Thanks Greaveous! May have to try wax. Ehh....do you think surfboard wax would work?


----------



## Greavous

I use regular old car wax when make the stuff. Im not too sure if surfboard wax would be what you want. Isnt the idea of surfboard wax to add some tack to the board so you dont slip off so easily? Not too many surfboards in south central Texas so you need to make that call. Go with car wax if in doubt as I know it works just fine.


----------



## CanH8r

Greavous said:


> I use regular old car wax when make the stuff. Im not too sure if surfboard wax would be what you want. Isnt the idea of surfboard wax to add some tack to the board so you dont slip off so easily? Not too many surfboards in south central Texas so you need to make that call. Go with car wax if in doubt as I know it works just fine.


Bahaha... You are correct about surf wax lol! I was just thinking about what I had lying around. I do have car was handy also though. Thanks again.


----------



## carboncopy

Thank you for the great tutorial!


----------



## e~shot

Cool thanks for sharing. If you don't mind pls change the video title on YouTube to "Micarta Press", it's easy to search.
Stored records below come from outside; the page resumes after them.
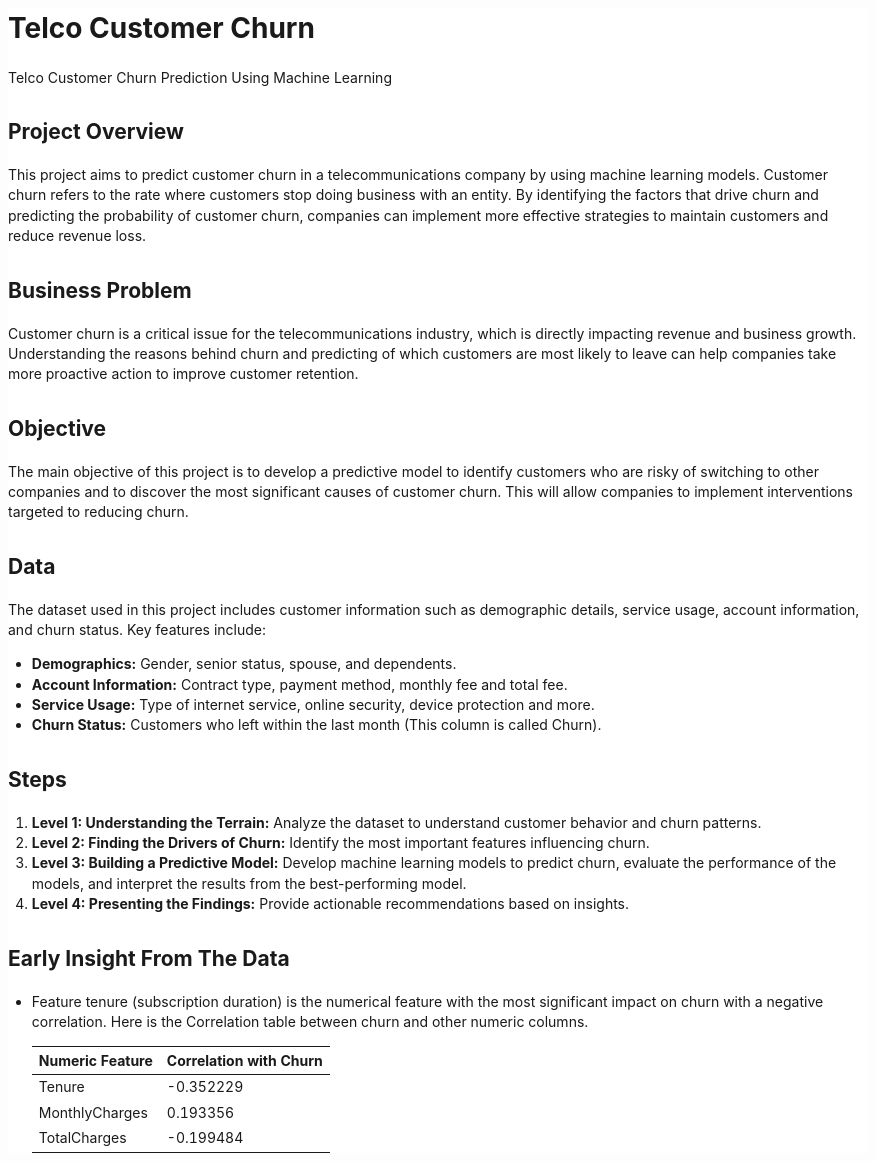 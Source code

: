 # Telco Customer Churn
Telco Customer Churn Prediction Using Machine Learning


## Project Overview
This project aims to predict customer churn in a telecommunications company by using machine learning models. Customer churn refers to the rate where customers stop doing business with an entity. By identifying the factors that drive churn and predicting the probability of customer churn, companies can implement more effective strategies to maintain customers and reduce revenue loss.


## Business Problem
Customer churn is a critical issue for the telecommunications industry, which is directly impacting revenue and business growth. Understanding the reasons behind churn and predicting of which customers are most likely to leave can help companies take more proactive action to improve customer retention.


## Objective
The main objective of this project is to develop a predictive model to identify customers who are risky of switching to other companies and to discover the most significant causes of customer churn. This will allow companies to implement interventions targeted to reducing churn.


## Data
The dataset used in this project includes customer information such as demographic details, service usage, account information, and churn status. Key features include:
- **Demographics:** Gender, senior status, spouse, and dependents.
- **Account Information:** Contract type, payment method, monthly fee and total fee.
- **Service Usage:** Type of internet service, online security, device protection and more.
- **Churn Status:** Customers who left within the last month (This column is called Churn).


## Steps
1. **Level 1: Understanding the Terrain:** Analyze the dataset to understand customer behavior and churn patterns.
2. **Level 2: Finding the Drivers of Churn:** Identify the most important features influencing churn.
3. **Level 3: Building a Predictive Model:** Develop machine learning models to predict churn, evaluate the performance of the models, and interpret the results from the best-performing model.
4. **Level 4: Presenting the Findings:** Provide actionable recommendations based on insights.


## Early Insight From The Data
- Feature tenure (subscription duration) is the numerical feature with the most significant impact on churn with a negative correlation. Here is the Correlation table between churn and other numeric columns.

    | Numeric Feature   | Correlation with Churn    |
    |-------------------|---------------------------|
    | Tenure            | -0.352229                 |
    | MonthlyCharges    | 0.193356                  |
    | TotalCharges      | -0.199484                 |
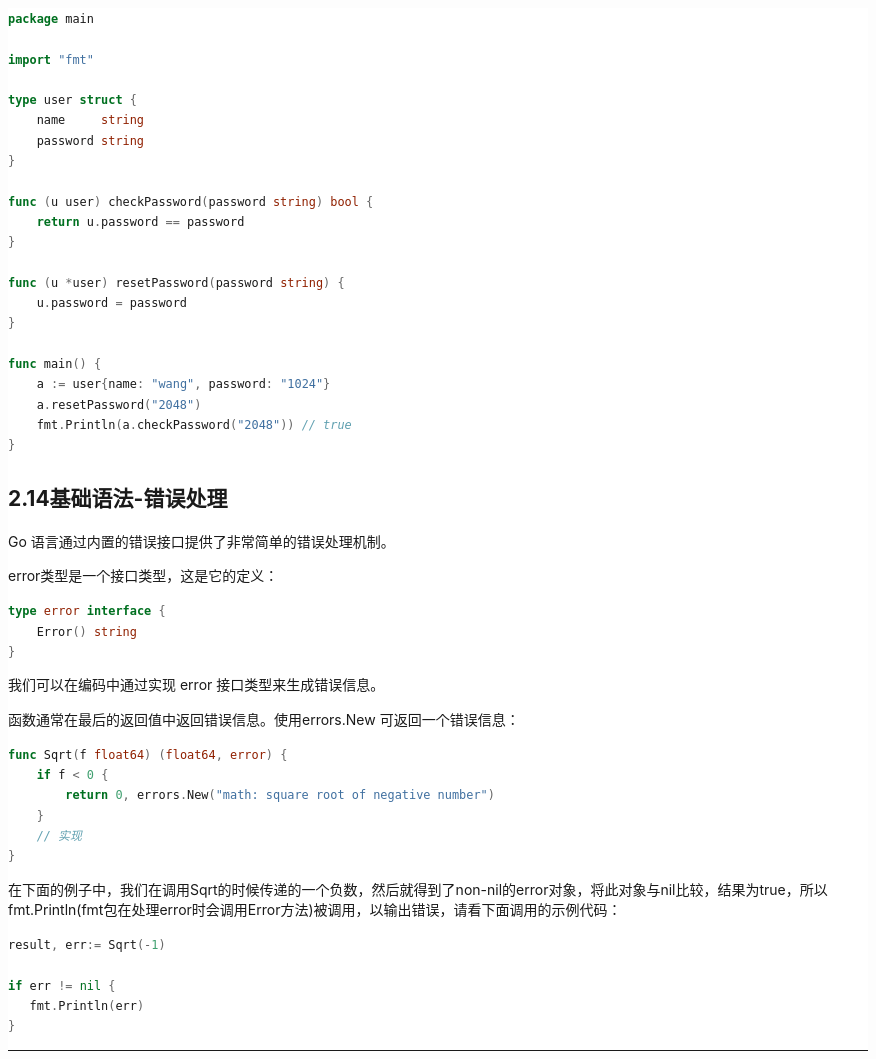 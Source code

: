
```go
package main

import "fmt"

type user struct {
	name     string
	password string
}

func (u user) checkPassword(password string) bool {
	return u.password == password
}

func (u *user) resetPassword(password string) {
	u.password = password
}

func main() {
	a := user{name: "wang", password: "1024"}
	a.resetPassword("2048")
	fmt.Println(a.checkPassword("2048")) // true
}
```

## 2.14基础语法-错误处理

Go 语言通过内置的错误接口提供了非常简单的错误处理机制。

error类型是一个接口类型，这是它的定义：

```go
type error interface {
    Error() string
}
```

我们可以在编码中通过实现 error 接口类型来生成错误信息。

函数通常在最后的返回值中返回错误信息。使用errors.New 可返回一个错误信息：

```go
func Sqrt(f float64) (float64, error) {
    if f < 0 {
        return 0, errors.New("math: square root of negative number")
    }
    // 实现
}
```

在下面的例子中，我们在调用Sqrt的时候传递的一个负数，然后就得到了non-nil的error对象，将此对象与nil比较，结果为true，所以fmt.Println(fmt包在处理error时会调用Error方法)被调用，以输出错误，请看下面调用的示例代码：

```go
result, err:= Sqrt(-1)

if err != nil {
   fmt.Println(err)
}
```

---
BTW, I make micarat mainly for palm swells, so here is my press

​





​





​This one made without press and it get rolled. ​


----------



## CanH8r

e~shot said:


> Cool thanks for sharing. If you don't mind pls change the video title on YouTube to "Micarta Press", it's easy to search.
> 
> BTW, I make micarat mainly for palm swells, so here is my press
> 
> ​
> 
> 
> 
> 
> 
> ​
> 
> 
> 
> 
> 
> ​This one made without press and it get rolled. ​


Hey e-shot,

I changed the name...errr actually added a title lol per your request lol. It took me a while to figure out how to change the title before I realized I never made a title lol. Not very savvy with the computer stuff. You've got a cool press there. Have one similar. As you said you can only do palm swells or a pfs with it. If you make I wider one, you can make a micarta core or scales for a full slingshot. It's good to have different press' for different ocassions. Obviously from your bottom picture you have realized the importance of a good press too lol.


----------



## Mr.Teh

Thanks for the info, good with the clear poly !


----------



## BlackBob

Nice tutorial thanks for sharing.


----------